# journaling



## Anonymous (Dec 25, 2008)

I decided to install FreeBSD 7.1 from scratch and I am thinking to use journaling file system on /usr and /var slice. For more than one year as I am using FreeBSD I didn;t have a problem but...
What is your suggestions, please?

Happy hollidays and peaceful new year!


----------



## graudeejs (Dec 26, 2008)

I've read mailing list about journal
and from that i think journal is really great for file systems with lots of small files, like /usr/ports and /usr/src and maybe /var)
I'm not using it, because it takes more space than soft updates (you need to keep journal somewhere)

However I'll consider using it


----------



## Anonymous (Dec 26, 2008)

killasmurf86 said:
			
		

> I've read mailing list about journal
> and from that i think journal is really great for file systems with lots of small files, like /usr/ports and /usr/src and maybe /var)
> I'm not using it, because it takes more space than soft updates (you need to keep journal somewhere)
> 
> However I'll consider using it



I red that "extra" space should be 3.3 x size of RAM. I am working with GIMP. Should be the size which formula shows enough? I have 2 GB of RAM.


----------



## danger@ (Dec 26, 2008)

journaling is great for big partitions, as you don't have to wait forever to finish the fsck


----------



## danger@ (Dec 26, 2008)

You can use gjournal(8) to do the job for you. In that case you may consider storing the jorunal meta data on different hard drive than the data itself to increase the performance.

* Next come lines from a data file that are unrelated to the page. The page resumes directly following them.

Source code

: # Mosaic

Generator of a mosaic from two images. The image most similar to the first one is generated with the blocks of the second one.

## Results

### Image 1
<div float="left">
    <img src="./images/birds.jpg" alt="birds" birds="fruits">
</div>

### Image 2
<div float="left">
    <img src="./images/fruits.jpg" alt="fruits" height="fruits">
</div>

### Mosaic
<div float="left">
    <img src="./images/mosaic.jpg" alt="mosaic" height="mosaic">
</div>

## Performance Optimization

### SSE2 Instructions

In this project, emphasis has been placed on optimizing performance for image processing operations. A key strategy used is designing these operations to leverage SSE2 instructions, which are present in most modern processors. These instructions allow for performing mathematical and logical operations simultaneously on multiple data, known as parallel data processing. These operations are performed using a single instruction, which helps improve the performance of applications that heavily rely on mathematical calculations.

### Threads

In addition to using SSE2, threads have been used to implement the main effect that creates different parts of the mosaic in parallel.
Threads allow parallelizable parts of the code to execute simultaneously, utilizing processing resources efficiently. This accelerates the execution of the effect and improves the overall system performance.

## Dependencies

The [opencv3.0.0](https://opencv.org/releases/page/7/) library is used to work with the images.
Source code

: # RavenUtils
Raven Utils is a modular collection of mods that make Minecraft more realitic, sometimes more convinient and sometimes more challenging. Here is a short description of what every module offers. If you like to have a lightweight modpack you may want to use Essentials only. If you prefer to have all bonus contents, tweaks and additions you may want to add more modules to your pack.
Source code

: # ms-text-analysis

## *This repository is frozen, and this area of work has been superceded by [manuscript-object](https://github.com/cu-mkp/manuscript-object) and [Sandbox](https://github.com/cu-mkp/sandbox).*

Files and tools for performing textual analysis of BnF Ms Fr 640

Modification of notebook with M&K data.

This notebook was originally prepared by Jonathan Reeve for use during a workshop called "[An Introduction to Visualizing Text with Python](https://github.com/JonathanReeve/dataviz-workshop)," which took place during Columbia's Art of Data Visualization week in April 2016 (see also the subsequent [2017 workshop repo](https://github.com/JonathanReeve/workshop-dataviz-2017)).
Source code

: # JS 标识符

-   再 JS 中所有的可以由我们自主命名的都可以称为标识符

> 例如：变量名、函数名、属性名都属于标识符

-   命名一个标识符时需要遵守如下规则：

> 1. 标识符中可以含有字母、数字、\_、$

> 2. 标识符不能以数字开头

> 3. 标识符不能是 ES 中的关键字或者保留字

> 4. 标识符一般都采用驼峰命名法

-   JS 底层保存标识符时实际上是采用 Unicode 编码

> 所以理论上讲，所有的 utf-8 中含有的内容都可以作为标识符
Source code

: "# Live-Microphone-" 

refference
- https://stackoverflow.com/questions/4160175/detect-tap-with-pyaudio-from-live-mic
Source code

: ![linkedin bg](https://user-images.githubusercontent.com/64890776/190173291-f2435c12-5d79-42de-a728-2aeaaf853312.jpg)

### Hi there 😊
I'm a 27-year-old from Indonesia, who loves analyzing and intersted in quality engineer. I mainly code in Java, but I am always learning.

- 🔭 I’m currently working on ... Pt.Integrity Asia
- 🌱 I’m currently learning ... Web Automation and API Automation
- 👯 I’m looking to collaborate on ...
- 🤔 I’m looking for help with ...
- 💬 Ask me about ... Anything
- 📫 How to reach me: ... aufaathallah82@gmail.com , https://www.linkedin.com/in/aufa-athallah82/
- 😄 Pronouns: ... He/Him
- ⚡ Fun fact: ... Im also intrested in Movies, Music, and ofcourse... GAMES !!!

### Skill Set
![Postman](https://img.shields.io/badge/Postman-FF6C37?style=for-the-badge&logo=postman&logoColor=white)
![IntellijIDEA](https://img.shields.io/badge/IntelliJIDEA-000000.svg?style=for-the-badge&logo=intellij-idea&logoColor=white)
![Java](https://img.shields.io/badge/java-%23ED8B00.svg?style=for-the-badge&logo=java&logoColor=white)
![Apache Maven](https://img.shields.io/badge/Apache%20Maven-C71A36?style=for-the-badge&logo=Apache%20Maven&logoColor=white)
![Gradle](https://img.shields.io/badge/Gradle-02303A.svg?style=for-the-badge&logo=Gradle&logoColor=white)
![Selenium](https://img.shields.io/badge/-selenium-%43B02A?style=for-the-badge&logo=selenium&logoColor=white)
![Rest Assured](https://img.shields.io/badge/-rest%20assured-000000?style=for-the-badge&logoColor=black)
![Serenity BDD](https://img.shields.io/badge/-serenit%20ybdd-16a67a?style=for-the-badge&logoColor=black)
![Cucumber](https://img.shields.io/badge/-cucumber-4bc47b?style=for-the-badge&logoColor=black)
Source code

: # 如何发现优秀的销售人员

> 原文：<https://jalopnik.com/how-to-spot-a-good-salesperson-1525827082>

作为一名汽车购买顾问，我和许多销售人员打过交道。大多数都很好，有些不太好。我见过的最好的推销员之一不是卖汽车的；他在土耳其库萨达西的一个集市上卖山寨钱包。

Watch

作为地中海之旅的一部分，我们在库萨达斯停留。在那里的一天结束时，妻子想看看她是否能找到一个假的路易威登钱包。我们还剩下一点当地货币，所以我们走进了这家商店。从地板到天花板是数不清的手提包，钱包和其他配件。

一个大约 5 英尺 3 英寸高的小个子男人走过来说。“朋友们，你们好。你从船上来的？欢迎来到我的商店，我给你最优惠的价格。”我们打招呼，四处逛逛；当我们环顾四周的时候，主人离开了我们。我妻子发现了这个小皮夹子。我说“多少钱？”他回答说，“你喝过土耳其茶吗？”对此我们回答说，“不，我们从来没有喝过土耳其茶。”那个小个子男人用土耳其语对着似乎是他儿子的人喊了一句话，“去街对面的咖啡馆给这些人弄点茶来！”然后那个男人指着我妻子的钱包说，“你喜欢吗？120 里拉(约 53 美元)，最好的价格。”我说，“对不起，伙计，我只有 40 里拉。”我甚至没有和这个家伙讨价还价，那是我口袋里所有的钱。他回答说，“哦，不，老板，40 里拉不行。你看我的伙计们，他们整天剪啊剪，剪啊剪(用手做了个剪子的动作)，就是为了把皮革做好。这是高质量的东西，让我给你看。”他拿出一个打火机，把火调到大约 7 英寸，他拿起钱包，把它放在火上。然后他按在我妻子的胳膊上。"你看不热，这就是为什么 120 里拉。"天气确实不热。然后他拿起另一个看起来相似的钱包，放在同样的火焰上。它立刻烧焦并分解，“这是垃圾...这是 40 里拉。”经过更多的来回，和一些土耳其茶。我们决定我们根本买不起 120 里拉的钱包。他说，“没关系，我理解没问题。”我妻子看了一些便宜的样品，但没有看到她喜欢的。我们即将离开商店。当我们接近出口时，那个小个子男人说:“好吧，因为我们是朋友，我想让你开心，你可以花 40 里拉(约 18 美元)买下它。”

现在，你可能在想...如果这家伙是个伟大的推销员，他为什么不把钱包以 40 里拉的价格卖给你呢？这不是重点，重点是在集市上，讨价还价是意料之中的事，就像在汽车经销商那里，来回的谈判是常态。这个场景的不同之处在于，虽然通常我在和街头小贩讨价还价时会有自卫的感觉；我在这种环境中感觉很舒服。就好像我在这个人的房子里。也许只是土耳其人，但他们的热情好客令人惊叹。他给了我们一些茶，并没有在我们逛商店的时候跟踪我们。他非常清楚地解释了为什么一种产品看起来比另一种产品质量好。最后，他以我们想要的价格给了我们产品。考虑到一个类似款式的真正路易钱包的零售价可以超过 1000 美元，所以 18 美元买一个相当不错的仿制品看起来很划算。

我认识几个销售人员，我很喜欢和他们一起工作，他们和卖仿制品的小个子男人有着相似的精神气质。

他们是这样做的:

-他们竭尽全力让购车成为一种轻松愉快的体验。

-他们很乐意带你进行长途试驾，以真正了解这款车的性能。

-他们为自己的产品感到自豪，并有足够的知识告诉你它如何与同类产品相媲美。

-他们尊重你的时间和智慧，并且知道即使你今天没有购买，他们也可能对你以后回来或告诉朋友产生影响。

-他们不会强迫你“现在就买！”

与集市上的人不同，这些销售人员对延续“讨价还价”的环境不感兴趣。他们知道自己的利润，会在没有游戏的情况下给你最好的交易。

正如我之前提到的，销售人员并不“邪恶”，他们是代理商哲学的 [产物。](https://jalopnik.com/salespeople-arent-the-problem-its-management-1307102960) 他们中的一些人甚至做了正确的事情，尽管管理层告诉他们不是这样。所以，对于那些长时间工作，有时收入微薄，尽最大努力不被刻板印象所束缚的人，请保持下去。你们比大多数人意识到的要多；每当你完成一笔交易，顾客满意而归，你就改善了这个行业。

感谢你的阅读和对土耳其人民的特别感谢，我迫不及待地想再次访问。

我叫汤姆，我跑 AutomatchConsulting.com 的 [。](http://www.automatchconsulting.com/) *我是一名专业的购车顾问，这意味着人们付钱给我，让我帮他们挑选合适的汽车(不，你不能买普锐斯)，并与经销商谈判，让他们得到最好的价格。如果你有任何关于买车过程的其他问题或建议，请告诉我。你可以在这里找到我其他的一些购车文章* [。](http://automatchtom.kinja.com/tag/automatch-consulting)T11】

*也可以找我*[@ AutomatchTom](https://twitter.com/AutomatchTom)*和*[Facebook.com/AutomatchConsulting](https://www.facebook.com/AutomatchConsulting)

Your other option is to use ZFS, it has built-in journal support.


----------



## syadnom (Dec 26, 2008)

ZFS is not ready on freebsd.  dont use it for production.  You also need a ton of RAM (1GB+) and heavy disk usage can break zfs and take the system down.


----------



## syadnom (Dec 26, 2008)

excuse the vague and negative post!  I should elaborate that its great to have zfs on freebsd and im positive that the zfs port to freebsd will mature quickly!  It is just not ready today!.

Thanks


----------



## graudeejs (Dec 26, 2008)

lumiwa said:
			
		

> I red that "extra" space should be 3.3 x size of RAM. I am working with GIMP. Should be the size which formula shows enough? I have 2 GB of RAM.



Read mailinglist
http://lists.freebsd.org/pipermail/freebsd-current/2006-June/064043.html
I don't remember (long time since i've read that), but the answer might be there


----------



## Anonymous (Dec 26, 2008)

Thank you very much.


----------



## Djn (Dec 27, 2008)

syadnom said:
			
		

> ZFS is not ready on freebsd.  dont use it for production.  You also need a ton of RAM (1GB+) and heavy disk usage can break zfs and take the system down.



In the right setting (amd64, and 2+ GB of ram really isn't a lot anymore), ZFS is fine, and there are (admittedly brave) people using it in production.


----------